▸ What the exercise asks
Could you find every line in the records below that contains the word "tags" and copy it?
- Opening Delimiter -
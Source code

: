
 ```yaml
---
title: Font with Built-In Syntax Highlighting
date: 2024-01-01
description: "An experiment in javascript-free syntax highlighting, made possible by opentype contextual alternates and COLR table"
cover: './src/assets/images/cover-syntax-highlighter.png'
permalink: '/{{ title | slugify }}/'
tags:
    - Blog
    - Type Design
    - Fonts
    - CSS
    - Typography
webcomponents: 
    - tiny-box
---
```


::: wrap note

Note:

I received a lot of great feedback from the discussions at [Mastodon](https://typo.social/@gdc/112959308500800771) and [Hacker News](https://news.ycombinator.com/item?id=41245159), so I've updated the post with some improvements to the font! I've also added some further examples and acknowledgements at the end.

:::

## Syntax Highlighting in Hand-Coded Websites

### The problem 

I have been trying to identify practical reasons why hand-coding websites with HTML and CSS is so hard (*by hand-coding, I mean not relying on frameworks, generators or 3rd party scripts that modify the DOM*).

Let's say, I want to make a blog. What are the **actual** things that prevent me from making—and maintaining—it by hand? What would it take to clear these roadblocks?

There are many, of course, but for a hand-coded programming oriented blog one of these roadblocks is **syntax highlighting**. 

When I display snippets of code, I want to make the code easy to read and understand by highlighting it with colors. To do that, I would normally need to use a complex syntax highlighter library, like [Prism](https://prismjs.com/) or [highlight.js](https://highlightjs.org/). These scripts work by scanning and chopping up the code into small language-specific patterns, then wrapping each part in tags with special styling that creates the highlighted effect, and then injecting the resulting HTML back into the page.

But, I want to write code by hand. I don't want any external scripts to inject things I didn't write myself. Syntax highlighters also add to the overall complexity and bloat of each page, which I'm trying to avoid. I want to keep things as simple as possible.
- Closing Delimiter -
- Opening Delimiter -
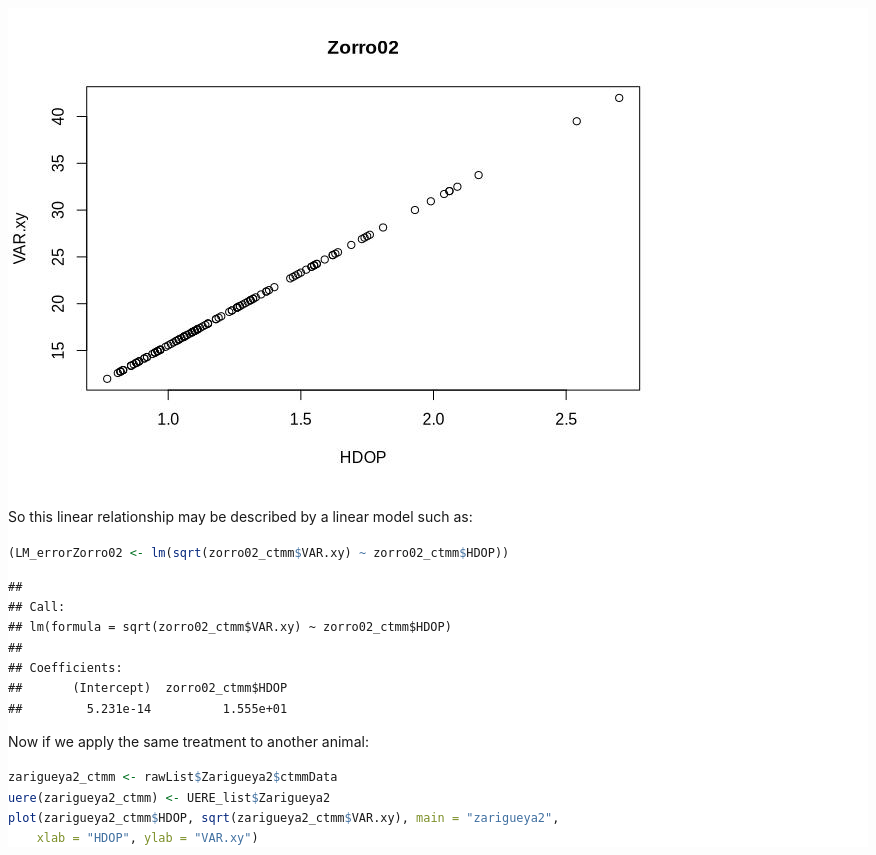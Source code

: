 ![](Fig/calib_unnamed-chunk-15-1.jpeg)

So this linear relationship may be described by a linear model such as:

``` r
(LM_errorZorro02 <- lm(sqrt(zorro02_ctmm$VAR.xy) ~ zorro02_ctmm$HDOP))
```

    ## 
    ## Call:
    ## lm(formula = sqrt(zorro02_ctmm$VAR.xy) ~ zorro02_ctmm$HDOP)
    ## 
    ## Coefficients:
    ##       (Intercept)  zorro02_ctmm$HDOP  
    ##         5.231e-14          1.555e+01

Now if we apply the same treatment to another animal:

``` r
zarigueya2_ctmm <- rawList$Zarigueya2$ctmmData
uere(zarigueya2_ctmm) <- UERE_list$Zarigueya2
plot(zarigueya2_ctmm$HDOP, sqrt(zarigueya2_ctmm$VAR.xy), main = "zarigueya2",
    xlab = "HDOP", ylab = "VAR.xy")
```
- Closing Delimiter -
- Opening Delimiter -
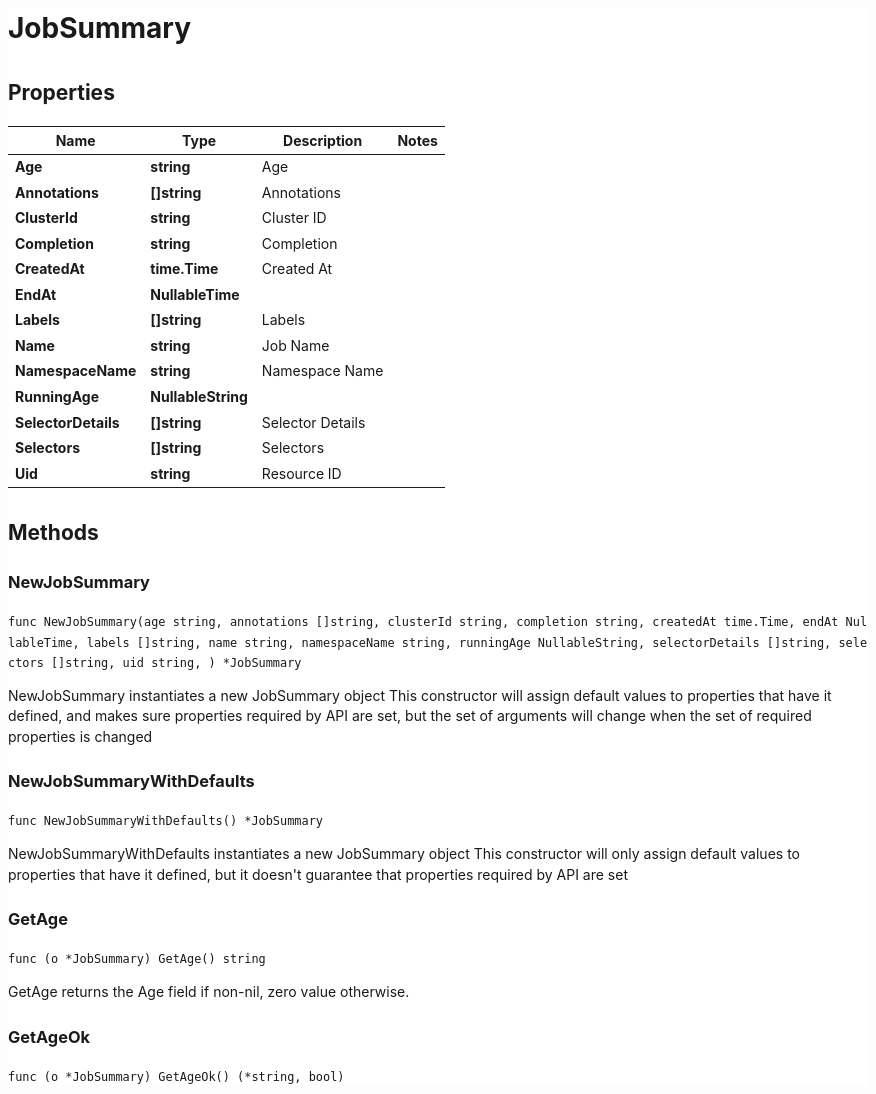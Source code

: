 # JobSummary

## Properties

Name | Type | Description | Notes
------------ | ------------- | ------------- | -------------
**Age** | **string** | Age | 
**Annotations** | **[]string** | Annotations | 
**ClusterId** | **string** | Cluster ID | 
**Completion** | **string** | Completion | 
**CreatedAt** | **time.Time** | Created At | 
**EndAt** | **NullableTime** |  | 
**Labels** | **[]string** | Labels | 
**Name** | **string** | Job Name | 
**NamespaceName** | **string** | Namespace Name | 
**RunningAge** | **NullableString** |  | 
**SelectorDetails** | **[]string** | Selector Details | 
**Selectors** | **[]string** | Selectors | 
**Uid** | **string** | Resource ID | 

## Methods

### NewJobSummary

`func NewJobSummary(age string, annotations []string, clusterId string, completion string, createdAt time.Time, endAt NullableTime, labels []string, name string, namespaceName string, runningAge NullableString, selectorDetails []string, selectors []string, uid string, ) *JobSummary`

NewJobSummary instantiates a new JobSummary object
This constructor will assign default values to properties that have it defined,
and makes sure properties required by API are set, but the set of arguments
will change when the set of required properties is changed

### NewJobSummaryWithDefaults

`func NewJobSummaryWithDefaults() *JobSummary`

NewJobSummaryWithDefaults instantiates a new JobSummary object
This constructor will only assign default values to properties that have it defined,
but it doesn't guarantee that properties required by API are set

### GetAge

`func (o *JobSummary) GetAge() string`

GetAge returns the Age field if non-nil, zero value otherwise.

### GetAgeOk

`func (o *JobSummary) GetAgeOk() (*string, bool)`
- Closing Delimiter -
▸ Problem solution
tags:
When I display snippets of code, I want to make the code easy to read and understand by highlighting it with colors. To do that, I would normally need to use a complex syntax highlighter library, like [Prism](https://prismjs.com/) or [highlight.js](https://highlightjs.org/). These scripts work by scanning and chopping up the code into small language-specific patterns, then wrapping each part in tags with special styling that creates the highlighted effect, and then injecting the resulting HTML back into the page.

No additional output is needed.